Segment Open

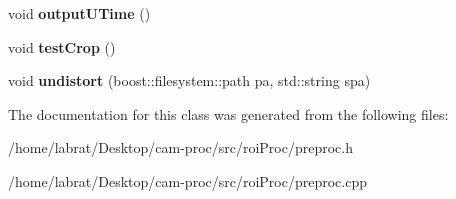 \begin{DoxyCompactItemize}
\item 
void {\bfseries output\+U\+Time} ()\hypertarget{classpreProc_abf50e06d7b6d3999cf790e3c2ffc4f78}{}\label{classpreProc_abf50e06d7b6d3999cf790e3c2ffc4f78}

\item 
void {\bfseries test\+Crop} ()\hypertarget{classpreProc_a0e7ce68c3883a71ef612b866ecacd0d0}{}\label{classpreProc_a0e7ce68c3883a71ef612b866ecacd0d0}

\item 
void {\bfseries undistort} (boost\+::filesystem\+::path pa, std\+::string spa)\hypertarget{classpreProc_acc59ff6dd35068c8c11f8e08941e0b6f}{}\label{classpreProc_acc59ff6dd35068c8c11f8e08941e0b6f}

\end{DoxyCompactItemize}


The documentation for this class was generated from the following files\+:\begin{DoxyCompactItemize}
\item 
/home/labrat/\+Desktop/cam-\/proc/src/roi\+Proc/preproc.\+h\item 
/home/labrat/\+Desktop/cam-\/proc/src/roi\+Proc/preproc.\+cpp\end{DoxyCompactItemize}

Segment Closed

Instructions to follow.
The entries above are to be repeated in full, except for their pictures.

Response.
 \begin{DoxyCompactItemize}
\item 
void {\bfseries output\+U\+Time} ()\hypertarget{classpreProc_abf50e06d7b6d3999cf790e3c2ffc4f78}{}\label{classpreProc_abf50e06d7b6d3999cf790e3c2ffc4f78}

\item 
void {\bfseries test\+Crop} ()\hypertarget{classpreProc_a0e7ce68c3883a71ef612b866ecacd0d0}{}\label{classpreProc_a0e7ce68c3883a71ef612b866ecacd0d0}

\item 
void {\bfseries undistort} (boost\+::filesystem\+::path pa, std\+::string spa)\hypertarget{classpreProc_acc59ff6dd35068c8c11f8e08941e0b6f}{}\label{classpreProc_acc59ff6dd35068c8c11f8e08941e0b6f}

\end{DoxyCompactItemize}


The documentation for this class was generated from the following files\+:\begin{DoxyCompactItemize}
\item 
/home/labrat/\+Desktop/cam-\/proc/src/roi\+Proc/preproc.\+h\item 
/home/labrat/\+Desktop/cam-\/proc/src/roi\+Proc/preproc.\+cpp\end{DoxyCompactItemize}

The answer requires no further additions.